══ RECORDS SHOWN

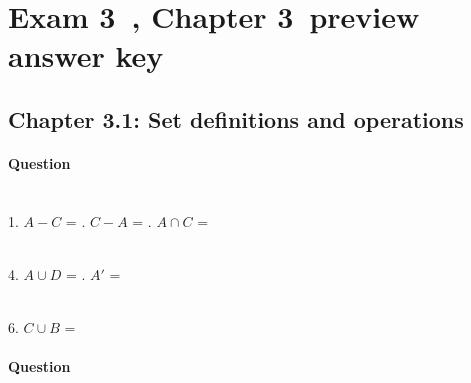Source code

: \documentclass[a4paper,12pt]{book} \usepackage[utf8]{inputenc} \title{} \author{Rachel Morris} \date{\today}
\newcommand{\laChapter}{Chapter 3\ } \newcommand{\laExam}{Exam 3\ }
\newcounter{answer}
\begin{document}
\hrulefill


\toggletrue{answerkey}

    \section*{\laExam, \laChapter preview answer key}

    \subsection*{Chapter 3.1: Set definitions and operations}

    \paragraph{Question \theanswer}

    ~\\
    1.   $A - C$  =  .   $C - A$ = \solution{ $ \emptyset $ }{} .   $A \cap C$ =  \tab{}

    ~\\
    4.   $A \cup D$ =  .   $A'$ =  \tab{}

    ~\\
    6.   $C \cup B$ =  \tab

    \paragraph{Question \theanswer} ~\\
\end{document}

════

* WHAT IS EXPECTED
Search the data above for the string "paragraph" and report each line that holds it.

* TASK ANSWER
    \paragraph{Question \theanswer}
    \paragraph{Question \theanswer} ~\\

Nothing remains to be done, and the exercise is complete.